The problem:
Pull every line containing "project" out of the listing below.
[[ Exercise material open ]]
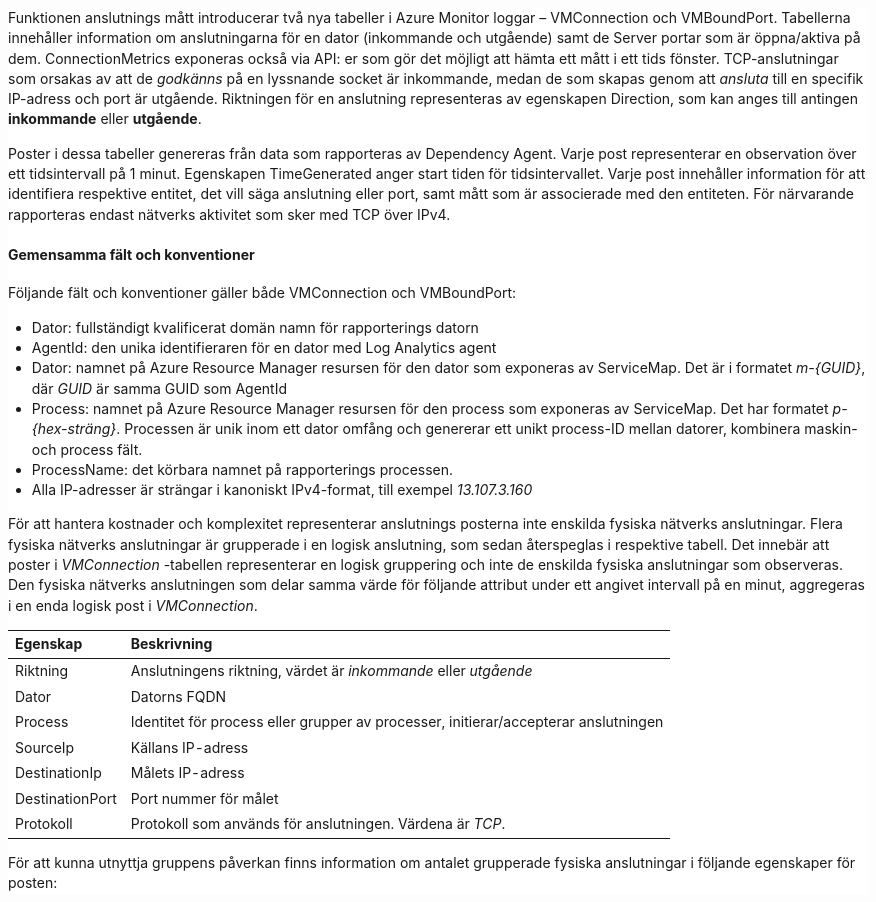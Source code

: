Funktionen anslutnings mått introducerar två nya tabeller i Azure Monitor loggar – VMConnection och VMBoundPort. Tabellerna innehåller information om anslutningarna för en dator (inkommande och utgående) samt de Server portar som är öppna/aktiva på dem. ConnectionMetrics exponeras också via API: er som gör det möjligt att hämta ett mått i ett tids fönster. TCP-anslutningar som orsakas av att de *godkänns* på en lyssnande socket är inkommande, medan de som skapas genom att *ansluta* till en specifik IP-adress och port är utgående. Riktningen för en anslutning representeras av egenskapen Direction, som kan anges till antingen **inkommande** eller **utgående**. 

Poster i dessa tabeller genereras från data som rapporteras av Dependency Agent. Varje post representerar en observation över ett tidsintervall på 1 minut. Egenskapen TimeGenerated anger start tiden för tidsintervallet. Varje post innehåller information för att identifiera respektive entitet, det vill säga anslutning eller port, samt mått som är associerade med den entiteten. För närvarande rapporteras endast nätverks aktivitet som sker med TCP över IPv4. 

#### <a name="common-fields-and-conventions"></a>Gemensamma fält och konventioner 

Följande fält och konventioner gäller både VMConnection och VMBoundPort: 

- Dator: fullständigt kvalificerat domän namn för rapporterings datorn 
- AgentId: den unika identifieraren för en dator med Log Analytics agent  
- Dator: namnet på Azure Resource Manager resursen för den dator som exponeras av ServiceMap. Det är i formatet *m-{GUID}*, där *GUID* är samma GUID som AgentId  
- Process: namnet på Azure Resource Manager resursen för den process som exponeras av ServiceMap. Det har formatet *p-{hex-sträng}*. Processen är unik inom ett dator omfång och genererar ett unikt process-ID mellan datorer, kombinera maskin-och process fält. 
- ProcessName: det körbara namnet på rapporterings processen.
- Alla IP-adresser är strängar i kanoniskt IPv4-format, till exempel *13.107.3.160* 

För att hantera kostnader och komplexitet representerar anslutnings posterna inte enskilda fysiska nätverks anslutningar. Flera fysiska nätverks anslutningar är grupperade i en logisk anslutning, som sedan återspeglas i respektive tabell.  Det innebär att poster i *VMConnection* -tabellen representerar en logisk gruppering och inte de enskilda fysiska anslutningar som observeras. Den fysiska nätverks anslutningen som delar samma värde för följande attribut under ett angivet intervall på en minut, aggregeras i en enda logisk post i *VMConnection*. 

| Egenskap | Beskrivning |
|:--|:--|
|Riktning |Anslutningens riktning, värdet är *inkommande* eller *utgående* |
|Dator |Datorns FQDN |
|Process |Identitet för process eller grupper av processer, initierar/accepterar anslutningen |
|SourceIp |Källans IP-adress |
|DestinationIp |Målets IP-adress |
|DestinationPort |Port nummer för målet |
|Protokoll |Protokoll som används för anslutningen.  Värdena är *TCP*. |

För att kunna utnyttja gruppens påverkan finns information om antalet grupperade fysiska anslutningar i följande egenskaper för posten:
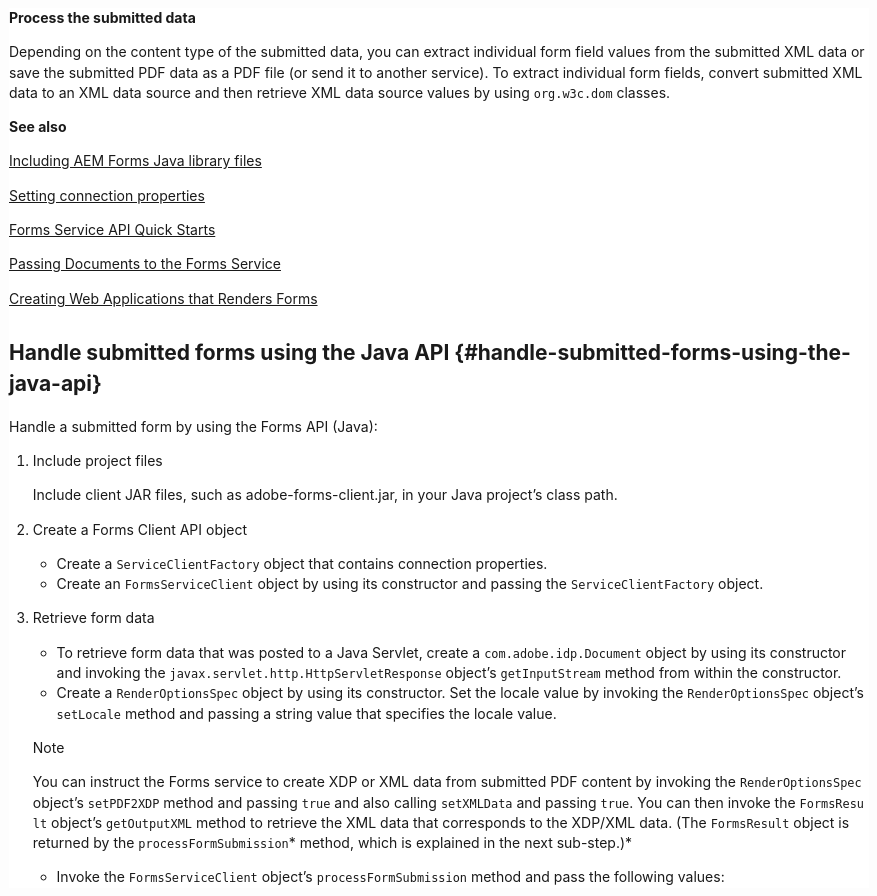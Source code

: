 **Process the submitted data**

Depending on the content type of the submitted data, you can extract individual form field values from the submitted XML data or save the submitted PDF data as a PDF file (or send it to another service). To extract individual form fields, convert submitted XML data to an XML data source and then retrieve XML data source values by using `org.w3c.dom` classes.

**See also**

[Including AEM Forms Java library files](/help/forms/developing/invoking-aem-forms-using-java.md#including-aem-forms-java-library-files)

[Setting connection properties](/help/forms/developing/invoking-aem-forms-using-java.md#setting-connection-properties)

[Forms Service API Quick Starts](/help/forms/developing/forms-service-api-quick-starts.md#forms-service-api-quick-starts)

[Passing Documents to the Forms Service](/help/forms/developing/passing-documents-forms-service.md)

[Creating Web Applications that Renders Forms](/help/forms/developing/creating-web-applications-renders-forms.md)

## Handle submitted forms using the Java API {#handle-submitted-forms-using-the-java-api}

Handle a submitted form by using the Forms API (Java):

1. Include project files

   Include client JAR files, such as adobe-forms-client.jar, in your Java project’s class path.

1. Create a Forms Client API object

    * Create a `ServiceClientFactory` object that contains connection properties.
    * Create an `FormsServiceClient` object by using its constructor and passing the `ServiceClientFactory` object.

1. Retrieve form data

    * To retrieve form data that was posted to a Java Servlet, create a `com.adobe.idp.Document` object by using its constructor and invoking the `javax.servlet.http.HttpServletResponse` object’s `getInputStream` method from within the constructor.
    * Create a `RenderOptionsSpec` object by using its constructor. Set the locale value by invoking the `RenderOptionsSpec` object’s `setLocale` method and passing a string value that specifies the locale value.

   >[!NOTE]
   >
   >You can instruct the Forms service to create XDP or XML data from submitted PDF content by invoking the `RenderOptionsSpec` object’s `setPDF2XDP` method and passing `true` and also calling `setXMLData` and passing `true`. You can then invoke the `FormsResult` object’s `getOutputXML` method to retrieve the XML data that corresponds to the XDP/XML data. (The `FormsResult` object is returned by the `processFormSubmission`* method, which is explained in the next sub-step.)*

    * Invoke the `FormsServiceClient` object’s `processFormSubmission` method and pass the following values:
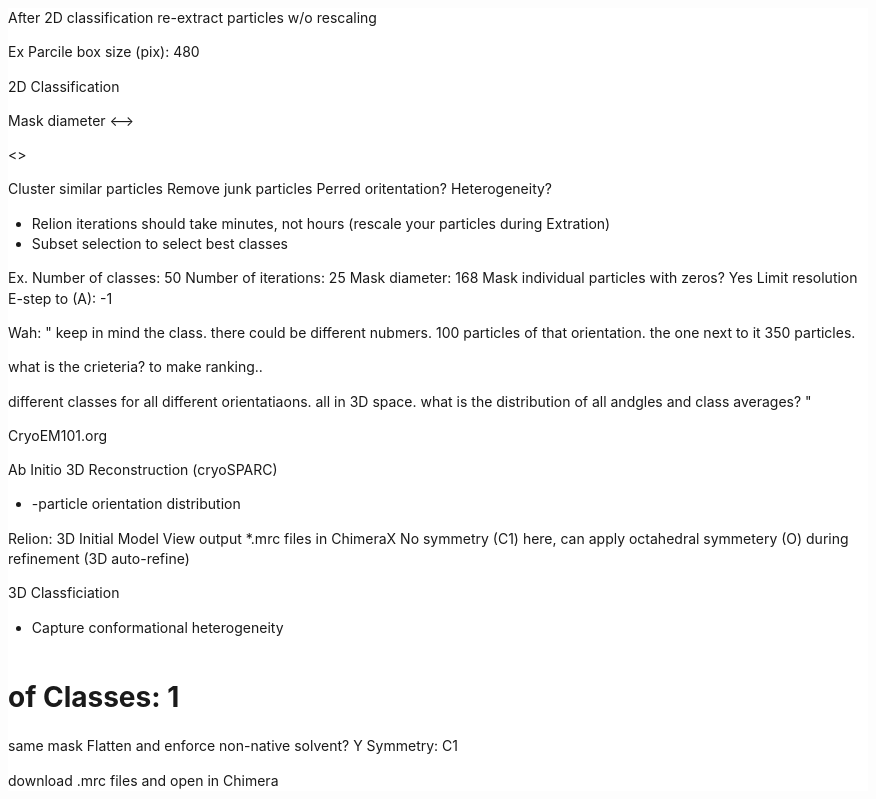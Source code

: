 After 2D classification re-extract particles w/o rescaling 

Ex
Parcile box size (pix): 480

2D Classification

Mask diameter
<-->

<<Box size>>


Cluster similar particles 
Remove junk particles 
Perred oritentation?
Heterogeneity? 

* Relion iterations should take minutes, not hours (rescale your particles during Extration)
* Subset selection to select best classes

Ex.
Number of classes: 50 
Number of iterations: 25
Mask diameter: 168
Mask individual particles with zeros? Yes
Limit resolution E-step to (A): -1 

Wah: " keep in mind the class. there could be different nubmers. 100 particles of that orientation. the one next to it 350 particles. 

what is the crieteria? to make ranking.. 

different classes for all different orientatiaons. all in 3D space. what is the distribution of all andgles and class averages? "

CryoEM101.org

Ab Initio 3D Reconstruction
(cryoSPARC)

* -particle orientation distribution

Relion: 3D Initial Model
View output *.mrc files in ChimeraX 
No symmetry (C1) here, can apply octahedral symmetery (O) during refinement (3D auto-refine) 


3D Classficiation

* Capture conformational heterogeneity 

# of Classes: 1 
same mask 
Flatten and enforce non-native solvent? Y
Symmetry: C1

download .mrc files and open in Chimera 
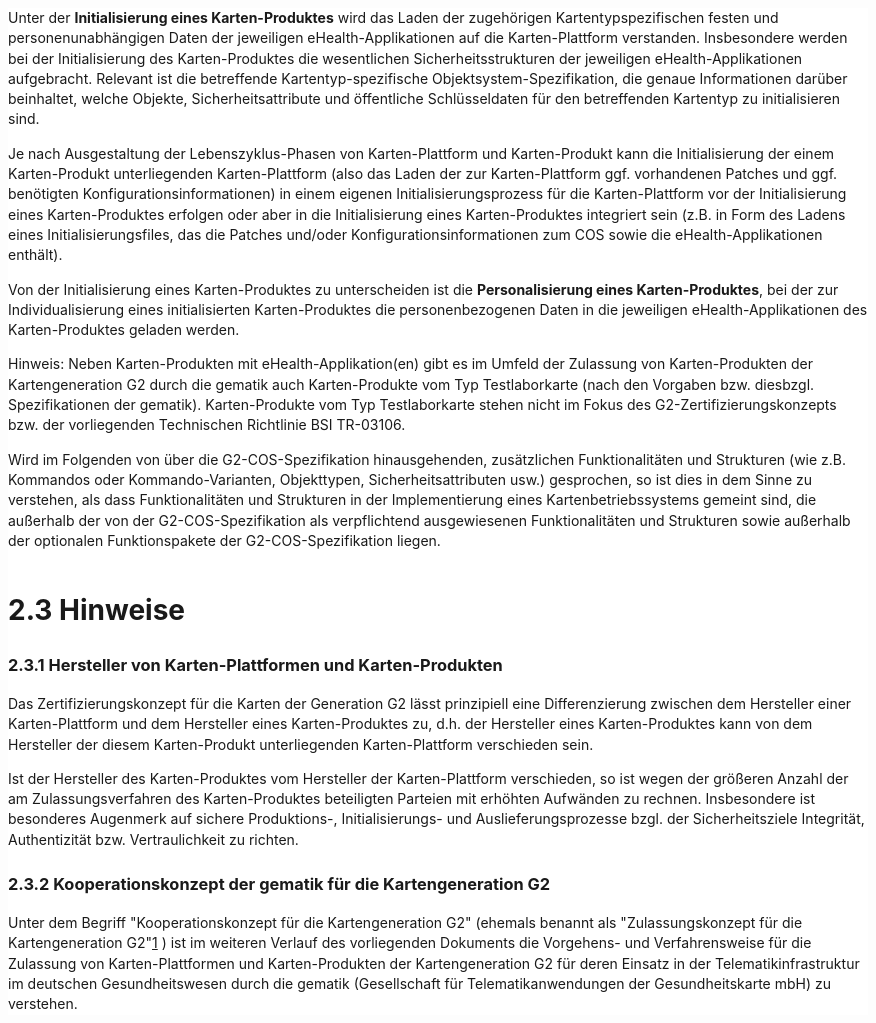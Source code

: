 Unter der **Initialisierung eines Karten-Produktes** wird das Laden der zugehörigen Kartentypspezifischen festen und personenunabhängigen Daten der jeweiligen eHealth-Applikationen auf die Karten-Plattform verstanden. Insbesondere werden bei der Initialisierung des Karten-Produktes die wesentlichen Sicherheitsstrukturen der jeweiligen eHealth-Applikationen aufgebracht. Relevant ist die betreffende Kartentyp-spezifische Objektsystem-Spezifikation, die genaue Informationen darüber beinhaltet, welche Objekte, Sicherheitsattribute und öffentliche Schlüsseldaten für den betreffenden Kartentyp zu initialisieren sind.

Je nach Ausgestaltung der Lebenszyklus-Phasen von Karten-Plattform und Karten-Produkt kann die Initialisierung der einem Karten-Produkt unterliegenden Karten-Plattform (also das Laden der zur Karten-Plattform ggf. vorhandenen Patches und ggf. benötigten Konfigurationsinformationen) in einem eigenen Initialisierungsprozess für die Karten-Plattform vor der Initialisierung eines Karten-Produktes erfolgen oder aber in die Initialisierung eines Karten-Produktes integriert sein (z.B. in Form des Ladens eines Initialisierungsfiles, das die Patches und/oder Konfigurationsinformationen zum COS sowie die eHealth-Applikationen enthält).

Von der Initialisierung eines Karten-Produktes zu unterscheiden ist die **Personalisierung eines Karten-Produktes**, bei der zur Individualisierung eines initialisierten Karten-Produktes die personenbezogenen Daten in die jeweiligen eHealth-Applikationen des Karten-Produktes geladen werden.

Hinweis: Neben Karten-Produkten mit eHealth-Applikation(en) gibt es im Umfeld der Zulassung von Karten-Produkten der Kartengeneration G2 durch die gematik auch Karten-Produkte vom Typ Testlaborkarte (nach den Vorgaben bzw. diesbzgl. Spezifikationen der gematik). Karten-Produkte vom Typ Testlaborkarte stehen nicht im Fokus des G2-Zertifizierungskonzepts bzw. der vorliegenden Technischen Richtlinie BSI TR-03106.

Wird im Folgenden von über die G2-COS-Spezifikation hinausgehenden, zusätzlichen Funktionalitäten und Strukturen (wie z.B. Kommandos oder Kommando-Varianten, Objekttypen, Sicherheitsattributen usw.) gesprochen, so ist dies in dem Sinne zu verstehen, als dass Funktionalitäten und Strukturen in der Implementierung eines Kartenbetriebssystems gemeint sind, die außerhalb der von der G2-COS-Spezifikation als verpflichtend ausgewiesenen Funktionalitäten und Strukturen sowie außerhalb der optionalen Funktionspakete der G2-COS-Spezifikation liegen.

# **2.3 Hinweise**

### **2.3.1 Hersteller von Karten-Plattformen und Karten-Produkten**

Das Zertifizierungskonzept für die Karten der Generation G2 lässt prinzipiell eine Differenzierung zwischen dem Hersteller einer Karten-Plattform und dem Hersteller eines Karten-Produktes zu, d.h. der Hersteller eines Karten-Produktes kann von dem Hersteller der diesem Karten-Produkt unterliegenden Karten-Plattform verschieden sein.

Ist der Hersteller des Karten-Produktes vom Hersteller der Karten-Plattform verschieden, so ist wegen der größeren Anzahl der am Zulassungsverfahren des Karten-Produktes beteiligten Parteien mit erhöhten Aufwänden zu rechnen. Insbesondere ist besonderes Augenmerk auf sichere Produktions-, Initialisierungs- und Auslieferungsprozesse bzgl. der Sicherheitsziele Integrität, Authentizität bzw. Vertraulichkeit zu richten.

### **2.3.2 Kooperationskonzept der gematik für die Kartengeneration G2**

Unter dem Begriff "Kooperationskonzept für die Kartengeneration G2" (ehemals benannt als "Zulassungskonzept für die Kartengeneration G2"[1](#page-11-0) ) ist im weiteren Verlauf des vorliegenden Dokuments die Vorgehens- und Verfahrensweise für die Zulassung von Karten-Plattformen und Karten-Produkten der Kartengeneration G2 für deren Einsatz in der Telematikinfrastruktur im deutschen Gesundheitswesen durch die gematik (Gesellschaft für Telematikanwendungen der Gesundheitskarte mbH) zu verstehen.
[[ Exercise material closed ]]
Response for this exercise:
1. Include project files
   Include client JAR files, such as adobe-forms-client.jar, in your Java project’s class path.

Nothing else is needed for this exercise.